[Records from a collection]
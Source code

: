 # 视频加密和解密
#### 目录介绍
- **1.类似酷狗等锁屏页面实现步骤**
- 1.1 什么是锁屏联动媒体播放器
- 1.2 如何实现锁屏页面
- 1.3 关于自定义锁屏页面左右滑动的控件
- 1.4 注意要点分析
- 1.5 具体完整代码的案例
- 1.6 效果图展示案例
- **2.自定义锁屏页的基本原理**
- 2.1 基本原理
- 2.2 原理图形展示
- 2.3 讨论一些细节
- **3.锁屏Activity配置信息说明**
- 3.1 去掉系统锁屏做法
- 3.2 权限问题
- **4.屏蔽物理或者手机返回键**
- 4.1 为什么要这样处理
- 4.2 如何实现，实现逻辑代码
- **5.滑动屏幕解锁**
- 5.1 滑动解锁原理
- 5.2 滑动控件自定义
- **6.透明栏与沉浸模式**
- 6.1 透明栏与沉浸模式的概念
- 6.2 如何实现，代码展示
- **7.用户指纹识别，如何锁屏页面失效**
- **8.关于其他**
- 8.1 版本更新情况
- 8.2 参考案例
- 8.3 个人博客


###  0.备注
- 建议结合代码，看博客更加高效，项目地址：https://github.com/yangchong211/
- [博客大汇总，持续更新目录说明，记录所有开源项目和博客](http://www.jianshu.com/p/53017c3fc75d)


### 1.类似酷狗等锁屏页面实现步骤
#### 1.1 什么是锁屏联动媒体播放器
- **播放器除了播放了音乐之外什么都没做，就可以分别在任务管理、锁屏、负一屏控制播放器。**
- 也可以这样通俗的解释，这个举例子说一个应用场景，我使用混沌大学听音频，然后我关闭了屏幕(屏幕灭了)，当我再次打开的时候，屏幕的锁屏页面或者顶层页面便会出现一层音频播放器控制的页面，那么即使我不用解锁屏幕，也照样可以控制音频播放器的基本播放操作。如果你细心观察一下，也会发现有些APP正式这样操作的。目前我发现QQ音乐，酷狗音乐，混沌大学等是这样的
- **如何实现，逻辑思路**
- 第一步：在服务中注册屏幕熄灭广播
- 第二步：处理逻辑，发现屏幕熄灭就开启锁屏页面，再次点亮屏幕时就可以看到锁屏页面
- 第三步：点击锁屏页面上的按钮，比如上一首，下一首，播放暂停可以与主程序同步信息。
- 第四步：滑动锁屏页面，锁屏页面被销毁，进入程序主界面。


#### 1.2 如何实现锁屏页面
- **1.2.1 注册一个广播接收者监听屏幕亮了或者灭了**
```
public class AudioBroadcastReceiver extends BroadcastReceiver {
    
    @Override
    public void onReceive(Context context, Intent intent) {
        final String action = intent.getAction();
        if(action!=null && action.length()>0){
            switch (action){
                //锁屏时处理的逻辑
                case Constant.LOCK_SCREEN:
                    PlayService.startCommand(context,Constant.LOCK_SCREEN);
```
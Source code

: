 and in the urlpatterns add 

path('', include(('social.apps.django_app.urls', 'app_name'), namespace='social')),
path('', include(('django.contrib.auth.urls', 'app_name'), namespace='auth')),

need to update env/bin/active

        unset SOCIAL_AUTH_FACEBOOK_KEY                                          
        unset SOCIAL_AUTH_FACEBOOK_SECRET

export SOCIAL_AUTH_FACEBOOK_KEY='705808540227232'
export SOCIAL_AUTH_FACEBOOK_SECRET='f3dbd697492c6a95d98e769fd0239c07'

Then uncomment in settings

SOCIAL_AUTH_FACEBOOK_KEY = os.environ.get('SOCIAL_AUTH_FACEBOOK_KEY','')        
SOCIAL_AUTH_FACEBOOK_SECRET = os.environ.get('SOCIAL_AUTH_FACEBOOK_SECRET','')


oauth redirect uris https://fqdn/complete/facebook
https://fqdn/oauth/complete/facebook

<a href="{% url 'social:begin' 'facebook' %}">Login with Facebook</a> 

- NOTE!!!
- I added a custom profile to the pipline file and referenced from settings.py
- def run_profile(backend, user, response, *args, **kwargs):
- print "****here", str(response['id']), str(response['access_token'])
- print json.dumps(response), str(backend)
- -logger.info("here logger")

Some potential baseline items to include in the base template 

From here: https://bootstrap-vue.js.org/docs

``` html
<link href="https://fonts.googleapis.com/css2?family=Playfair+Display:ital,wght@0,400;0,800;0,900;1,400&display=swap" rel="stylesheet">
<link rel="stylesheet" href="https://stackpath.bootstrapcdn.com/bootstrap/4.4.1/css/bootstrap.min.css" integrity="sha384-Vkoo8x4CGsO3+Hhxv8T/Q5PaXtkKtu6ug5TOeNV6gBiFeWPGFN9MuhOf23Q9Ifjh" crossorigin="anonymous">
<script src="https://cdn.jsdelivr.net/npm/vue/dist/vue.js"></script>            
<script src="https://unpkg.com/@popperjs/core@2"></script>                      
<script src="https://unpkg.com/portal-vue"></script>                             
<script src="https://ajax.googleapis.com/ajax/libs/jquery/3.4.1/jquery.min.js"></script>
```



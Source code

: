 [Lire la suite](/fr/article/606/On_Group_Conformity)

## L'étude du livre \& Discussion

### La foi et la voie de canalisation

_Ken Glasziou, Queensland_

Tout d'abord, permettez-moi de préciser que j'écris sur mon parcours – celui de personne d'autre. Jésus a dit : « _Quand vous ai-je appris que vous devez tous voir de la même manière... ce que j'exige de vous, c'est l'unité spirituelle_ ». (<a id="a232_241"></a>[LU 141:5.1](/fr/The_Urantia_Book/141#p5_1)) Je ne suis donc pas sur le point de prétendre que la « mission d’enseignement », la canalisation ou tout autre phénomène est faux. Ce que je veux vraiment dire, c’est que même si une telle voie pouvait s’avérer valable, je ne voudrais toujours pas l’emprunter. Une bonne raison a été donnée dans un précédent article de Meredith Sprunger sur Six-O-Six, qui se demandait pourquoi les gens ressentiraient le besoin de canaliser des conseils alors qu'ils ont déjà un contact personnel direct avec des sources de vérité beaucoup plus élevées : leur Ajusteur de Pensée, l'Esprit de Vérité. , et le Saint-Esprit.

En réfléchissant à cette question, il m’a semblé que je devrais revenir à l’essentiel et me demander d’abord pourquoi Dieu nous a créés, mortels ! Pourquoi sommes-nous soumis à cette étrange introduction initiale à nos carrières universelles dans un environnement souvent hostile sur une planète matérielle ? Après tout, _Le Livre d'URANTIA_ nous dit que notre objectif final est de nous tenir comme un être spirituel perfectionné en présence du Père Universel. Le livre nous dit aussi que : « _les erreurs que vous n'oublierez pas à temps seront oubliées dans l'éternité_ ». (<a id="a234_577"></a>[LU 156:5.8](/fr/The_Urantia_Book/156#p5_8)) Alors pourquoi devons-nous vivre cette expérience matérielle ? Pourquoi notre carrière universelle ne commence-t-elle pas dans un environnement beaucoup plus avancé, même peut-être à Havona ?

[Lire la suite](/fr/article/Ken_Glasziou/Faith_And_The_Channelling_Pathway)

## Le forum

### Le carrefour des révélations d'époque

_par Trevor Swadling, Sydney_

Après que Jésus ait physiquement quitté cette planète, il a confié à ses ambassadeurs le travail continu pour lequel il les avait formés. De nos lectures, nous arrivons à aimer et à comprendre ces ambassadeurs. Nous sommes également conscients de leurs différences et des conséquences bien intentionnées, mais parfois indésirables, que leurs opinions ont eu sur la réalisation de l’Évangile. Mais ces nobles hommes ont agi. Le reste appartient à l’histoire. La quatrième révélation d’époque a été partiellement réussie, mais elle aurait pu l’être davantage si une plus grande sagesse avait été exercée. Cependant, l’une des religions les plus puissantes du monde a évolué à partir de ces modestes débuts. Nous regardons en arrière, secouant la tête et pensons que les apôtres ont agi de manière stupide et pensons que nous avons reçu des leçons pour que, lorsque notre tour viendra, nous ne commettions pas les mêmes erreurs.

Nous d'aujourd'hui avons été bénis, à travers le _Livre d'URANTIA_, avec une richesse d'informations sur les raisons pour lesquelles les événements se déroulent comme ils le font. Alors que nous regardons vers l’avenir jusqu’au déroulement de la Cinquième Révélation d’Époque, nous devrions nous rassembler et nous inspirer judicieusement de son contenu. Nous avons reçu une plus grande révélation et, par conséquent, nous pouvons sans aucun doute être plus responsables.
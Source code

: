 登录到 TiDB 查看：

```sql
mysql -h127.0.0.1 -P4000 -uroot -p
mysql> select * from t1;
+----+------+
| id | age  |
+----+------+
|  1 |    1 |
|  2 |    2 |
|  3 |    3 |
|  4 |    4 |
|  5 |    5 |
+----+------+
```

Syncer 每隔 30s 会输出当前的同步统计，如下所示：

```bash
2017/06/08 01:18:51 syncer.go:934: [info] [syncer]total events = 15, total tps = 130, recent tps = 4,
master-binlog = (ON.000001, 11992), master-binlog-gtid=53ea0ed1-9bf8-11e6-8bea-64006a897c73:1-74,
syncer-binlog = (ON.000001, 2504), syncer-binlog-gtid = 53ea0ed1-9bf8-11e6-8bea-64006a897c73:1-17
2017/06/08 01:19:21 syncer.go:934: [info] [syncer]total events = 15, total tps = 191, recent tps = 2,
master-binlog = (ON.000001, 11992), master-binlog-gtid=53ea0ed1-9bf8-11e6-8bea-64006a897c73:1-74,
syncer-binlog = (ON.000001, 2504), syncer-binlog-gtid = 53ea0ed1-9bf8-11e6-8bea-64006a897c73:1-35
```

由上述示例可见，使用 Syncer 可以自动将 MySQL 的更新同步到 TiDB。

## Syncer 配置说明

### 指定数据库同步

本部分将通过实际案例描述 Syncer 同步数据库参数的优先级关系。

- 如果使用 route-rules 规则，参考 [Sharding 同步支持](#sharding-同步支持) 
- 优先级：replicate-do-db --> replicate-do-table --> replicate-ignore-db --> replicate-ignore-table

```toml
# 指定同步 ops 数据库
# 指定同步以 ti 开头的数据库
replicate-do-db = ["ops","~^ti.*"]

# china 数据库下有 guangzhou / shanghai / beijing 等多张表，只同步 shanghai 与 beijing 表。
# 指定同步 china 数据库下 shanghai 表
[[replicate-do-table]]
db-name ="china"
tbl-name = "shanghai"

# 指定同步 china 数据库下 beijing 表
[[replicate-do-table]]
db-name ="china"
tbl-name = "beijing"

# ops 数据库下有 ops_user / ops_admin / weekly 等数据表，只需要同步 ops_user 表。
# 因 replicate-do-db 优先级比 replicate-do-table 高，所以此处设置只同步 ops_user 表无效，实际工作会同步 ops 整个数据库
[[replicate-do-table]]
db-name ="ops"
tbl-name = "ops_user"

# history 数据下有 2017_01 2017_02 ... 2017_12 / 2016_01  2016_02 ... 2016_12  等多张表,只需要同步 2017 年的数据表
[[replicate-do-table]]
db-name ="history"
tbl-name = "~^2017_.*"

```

What is being asked ::
In the entries above, one line contains "- 第二步：处理逻辑，发现屏" and another contains "Some potential baseline". Reproduce exactly those two lines and the lines between them, nothing else.

Result below ::
- 第二步：处理逻辑，发现屏幕熄灭就开启锁屏页面，再次点亮屏幕时就可以看到锁屏页面
- 第三步：点击锁屏页面上的按钮，比如上一首，下一首，播放暂停可以与主程序同步信息。
- 第四步：滑动锁屏页面，锁屏页面被销毁，进入程序主界面。


#### 1.2 如何实现锁屏页面
- **1.2.1 注册一个广播接收者监听屏幕亮了或者灭了**
```
public class AudioBroadcastReceiver extends BroadcastReceiver {
    
    @Override
    public void onReceive(Context context, Intent intent) {
        final String action = intent.getAction();
        if(action!=null && action.length()>0){
            switch (action){
                //锁屏时处理的逻辑
                case Constant.LOCK_SCREEN:
                    PlayService.startCommand(context,Constant.LOCK_SCREEN);
```
Source code

: and in the urlpatterns add 

path('', include(('social.apps.django_app.urls', 'app_name'), namespace='social')),
path('', include(('django.contrib.auth.urls', 'app_name'), namespace='auth')),

need to update env/bin/active

        unset SOCIAL_AUTH_FACEBOOK_KEY                                          
        unset SOCIAL_AUTH_FACEBOOK_SECRET

export SOCIAL_AUTH_FACEBOOK_KEY='705808540227232'
export SOCIAL_AUTH_FACEBOOK_SECRET='f3dbd697492c6a95d98e769fd0239c07'

Then uncomment in settings

SOCIAL_AUTH_FACEBOOK_KEY = os.environ.get('SOCIAL_AUTH_FACEBOOK_KEY','')        
SOCIAL_AUTH_FACEBOOK_SECRET = os.environ.get('SOCIAL_AUTH_FACEBOOK_SECRET','')


oauth redirect uris https://fqdn/complete/facebook
https://fqdn/oauth/complete/facebook

<a href="{% url 'social:begin' 'facebook' %}">Login with Facebook</a> 

- NOTE!!!
- I added a custom profile to the pipline file and referenced from settings.py
- def run_profile(backend, user, response, *args, **kwargs):
- print "****here", str(response['id']), str(response['access_token'])
- print json.dumps(response), str(backend)
- -logger.info("here logger")

Some potential baseline items to include in the base template 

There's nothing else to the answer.